### What is required
Select every line below containing the word "örneklerde".

Records supplied below:

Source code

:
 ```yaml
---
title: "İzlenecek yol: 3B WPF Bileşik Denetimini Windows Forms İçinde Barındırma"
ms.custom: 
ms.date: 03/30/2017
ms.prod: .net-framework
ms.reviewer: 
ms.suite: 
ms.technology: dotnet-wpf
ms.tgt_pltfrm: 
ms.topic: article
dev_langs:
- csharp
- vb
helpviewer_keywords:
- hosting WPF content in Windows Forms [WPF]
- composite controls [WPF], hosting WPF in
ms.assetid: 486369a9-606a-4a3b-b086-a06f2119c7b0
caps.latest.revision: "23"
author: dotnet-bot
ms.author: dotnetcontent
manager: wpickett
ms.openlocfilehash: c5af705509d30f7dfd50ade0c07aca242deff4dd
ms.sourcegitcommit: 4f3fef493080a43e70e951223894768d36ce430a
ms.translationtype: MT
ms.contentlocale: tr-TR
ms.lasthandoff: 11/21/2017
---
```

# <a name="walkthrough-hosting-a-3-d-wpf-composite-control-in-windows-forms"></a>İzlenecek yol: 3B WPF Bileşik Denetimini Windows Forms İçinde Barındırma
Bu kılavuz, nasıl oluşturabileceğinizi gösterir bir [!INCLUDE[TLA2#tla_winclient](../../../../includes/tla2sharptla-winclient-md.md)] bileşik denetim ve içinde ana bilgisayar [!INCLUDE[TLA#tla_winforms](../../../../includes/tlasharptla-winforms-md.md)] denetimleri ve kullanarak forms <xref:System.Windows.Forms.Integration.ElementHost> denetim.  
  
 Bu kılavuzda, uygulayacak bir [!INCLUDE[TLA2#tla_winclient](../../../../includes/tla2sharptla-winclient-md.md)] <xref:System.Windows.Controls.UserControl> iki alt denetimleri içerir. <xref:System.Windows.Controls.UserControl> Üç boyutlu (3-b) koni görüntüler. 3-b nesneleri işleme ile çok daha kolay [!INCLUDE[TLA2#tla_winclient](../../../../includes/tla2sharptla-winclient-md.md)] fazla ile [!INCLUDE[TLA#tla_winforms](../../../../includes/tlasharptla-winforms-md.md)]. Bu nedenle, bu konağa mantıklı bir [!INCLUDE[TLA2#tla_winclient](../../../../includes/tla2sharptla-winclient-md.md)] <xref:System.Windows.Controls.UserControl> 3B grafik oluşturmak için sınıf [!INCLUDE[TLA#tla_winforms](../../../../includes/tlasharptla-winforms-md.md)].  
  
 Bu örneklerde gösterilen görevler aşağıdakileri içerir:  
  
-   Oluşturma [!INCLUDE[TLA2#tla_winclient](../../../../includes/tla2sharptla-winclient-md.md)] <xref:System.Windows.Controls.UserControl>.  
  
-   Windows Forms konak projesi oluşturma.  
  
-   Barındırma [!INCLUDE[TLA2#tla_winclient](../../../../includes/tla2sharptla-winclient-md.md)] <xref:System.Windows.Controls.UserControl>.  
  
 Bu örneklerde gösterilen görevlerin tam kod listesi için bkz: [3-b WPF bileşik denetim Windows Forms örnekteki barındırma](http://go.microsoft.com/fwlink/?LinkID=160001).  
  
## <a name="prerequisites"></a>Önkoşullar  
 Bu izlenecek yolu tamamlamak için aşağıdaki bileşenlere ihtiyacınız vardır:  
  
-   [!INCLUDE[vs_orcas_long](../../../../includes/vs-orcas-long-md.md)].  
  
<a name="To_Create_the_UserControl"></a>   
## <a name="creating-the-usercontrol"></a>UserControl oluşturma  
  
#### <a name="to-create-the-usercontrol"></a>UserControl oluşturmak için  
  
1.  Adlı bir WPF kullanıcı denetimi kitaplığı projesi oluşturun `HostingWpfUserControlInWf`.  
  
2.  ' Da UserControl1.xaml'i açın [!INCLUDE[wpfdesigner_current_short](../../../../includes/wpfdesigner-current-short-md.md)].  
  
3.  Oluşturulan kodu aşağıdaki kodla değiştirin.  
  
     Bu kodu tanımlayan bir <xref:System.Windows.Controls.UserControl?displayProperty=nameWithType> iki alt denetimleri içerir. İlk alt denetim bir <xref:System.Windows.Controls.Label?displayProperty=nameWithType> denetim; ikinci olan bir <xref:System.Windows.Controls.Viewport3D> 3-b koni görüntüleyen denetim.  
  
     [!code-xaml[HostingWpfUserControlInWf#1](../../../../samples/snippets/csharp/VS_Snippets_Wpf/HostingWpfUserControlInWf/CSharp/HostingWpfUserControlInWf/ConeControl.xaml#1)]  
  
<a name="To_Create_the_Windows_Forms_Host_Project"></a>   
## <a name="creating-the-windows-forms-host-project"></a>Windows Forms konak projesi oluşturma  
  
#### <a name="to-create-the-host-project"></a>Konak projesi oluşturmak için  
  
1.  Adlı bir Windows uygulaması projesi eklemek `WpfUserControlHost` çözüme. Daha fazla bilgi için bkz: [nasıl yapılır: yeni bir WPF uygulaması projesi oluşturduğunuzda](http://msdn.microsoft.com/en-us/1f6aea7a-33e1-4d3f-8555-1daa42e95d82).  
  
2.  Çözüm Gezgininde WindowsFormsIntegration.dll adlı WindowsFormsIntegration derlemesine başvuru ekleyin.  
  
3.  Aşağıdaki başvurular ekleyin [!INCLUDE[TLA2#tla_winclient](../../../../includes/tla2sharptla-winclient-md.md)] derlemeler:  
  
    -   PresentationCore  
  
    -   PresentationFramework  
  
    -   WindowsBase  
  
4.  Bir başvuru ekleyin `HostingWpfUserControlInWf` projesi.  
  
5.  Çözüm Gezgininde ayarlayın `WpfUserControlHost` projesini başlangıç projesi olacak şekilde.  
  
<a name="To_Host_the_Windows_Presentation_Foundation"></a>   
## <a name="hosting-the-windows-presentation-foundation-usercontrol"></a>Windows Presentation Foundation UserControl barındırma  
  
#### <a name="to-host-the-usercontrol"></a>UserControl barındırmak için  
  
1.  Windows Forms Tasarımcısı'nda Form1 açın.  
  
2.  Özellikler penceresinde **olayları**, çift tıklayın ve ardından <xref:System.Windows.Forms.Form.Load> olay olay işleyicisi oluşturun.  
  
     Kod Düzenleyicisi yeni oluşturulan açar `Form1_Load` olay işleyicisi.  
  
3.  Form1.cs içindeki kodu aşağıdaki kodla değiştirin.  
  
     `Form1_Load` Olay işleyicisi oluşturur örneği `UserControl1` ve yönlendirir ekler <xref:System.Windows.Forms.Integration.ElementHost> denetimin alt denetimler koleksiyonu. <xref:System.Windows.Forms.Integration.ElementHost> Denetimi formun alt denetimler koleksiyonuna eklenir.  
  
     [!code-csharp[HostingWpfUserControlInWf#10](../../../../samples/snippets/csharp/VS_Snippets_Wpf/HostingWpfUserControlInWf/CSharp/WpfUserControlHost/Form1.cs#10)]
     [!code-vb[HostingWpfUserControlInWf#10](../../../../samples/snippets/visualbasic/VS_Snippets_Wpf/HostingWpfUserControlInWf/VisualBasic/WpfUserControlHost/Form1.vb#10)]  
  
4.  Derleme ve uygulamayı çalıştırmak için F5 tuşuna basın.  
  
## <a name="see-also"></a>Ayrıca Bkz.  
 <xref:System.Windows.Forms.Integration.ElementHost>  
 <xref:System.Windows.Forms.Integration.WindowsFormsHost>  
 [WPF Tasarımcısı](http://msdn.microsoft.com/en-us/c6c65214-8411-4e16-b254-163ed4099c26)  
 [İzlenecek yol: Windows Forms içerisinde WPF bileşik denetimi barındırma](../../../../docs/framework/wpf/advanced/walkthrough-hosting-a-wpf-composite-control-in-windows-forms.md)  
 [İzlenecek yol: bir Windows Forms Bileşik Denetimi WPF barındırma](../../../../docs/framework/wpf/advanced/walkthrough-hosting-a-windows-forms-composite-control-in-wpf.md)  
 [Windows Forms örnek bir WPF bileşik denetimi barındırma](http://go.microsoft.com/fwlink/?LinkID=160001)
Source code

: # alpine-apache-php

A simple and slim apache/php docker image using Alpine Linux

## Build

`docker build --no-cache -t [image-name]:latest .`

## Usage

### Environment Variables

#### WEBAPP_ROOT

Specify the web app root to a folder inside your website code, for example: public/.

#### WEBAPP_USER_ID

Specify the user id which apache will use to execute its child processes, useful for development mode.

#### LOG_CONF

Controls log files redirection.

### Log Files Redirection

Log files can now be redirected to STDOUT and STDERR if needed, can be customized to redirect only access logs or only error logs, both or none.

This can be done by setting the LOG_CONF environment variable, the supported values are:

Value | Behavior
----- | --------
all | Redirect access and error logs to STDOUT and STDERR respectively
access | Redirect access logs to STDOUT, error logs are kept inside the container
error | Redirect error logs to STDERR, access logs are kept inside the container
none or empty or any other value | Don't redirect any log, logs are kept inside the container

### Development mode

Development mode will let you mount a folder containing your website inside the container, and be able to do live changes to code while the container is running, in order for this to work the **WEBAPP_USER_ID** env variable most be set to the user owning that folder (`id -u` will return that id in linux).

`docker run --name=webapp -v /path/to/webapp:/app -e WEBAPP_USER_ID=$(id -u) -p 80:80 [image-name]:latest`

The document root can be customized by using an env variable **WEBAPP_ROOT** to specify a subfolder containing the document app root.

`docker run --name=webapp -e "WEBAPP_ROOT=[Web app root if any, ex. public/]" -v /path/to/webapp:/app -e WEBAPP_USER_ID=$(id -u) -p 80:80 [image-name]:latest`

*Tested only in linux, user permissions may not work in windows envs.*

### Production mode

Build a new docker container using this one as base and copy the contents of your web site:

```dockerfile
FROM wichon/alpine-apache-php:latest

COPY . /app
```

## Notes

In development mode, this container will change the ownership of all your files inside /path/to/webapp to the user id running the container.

End of Records supplied.

### Solution for this problem
 Bu örneklerde gösterilen görevler aşağıdakileri içerir:  
 Bu örneklerde gösterilen görevlerin tam kod listesi için bkz: [3-b WPF bileşik denetim Windows Forms örnekteki barındırma](http://go.microsoft.com/fwlink/?LinkID=160001).  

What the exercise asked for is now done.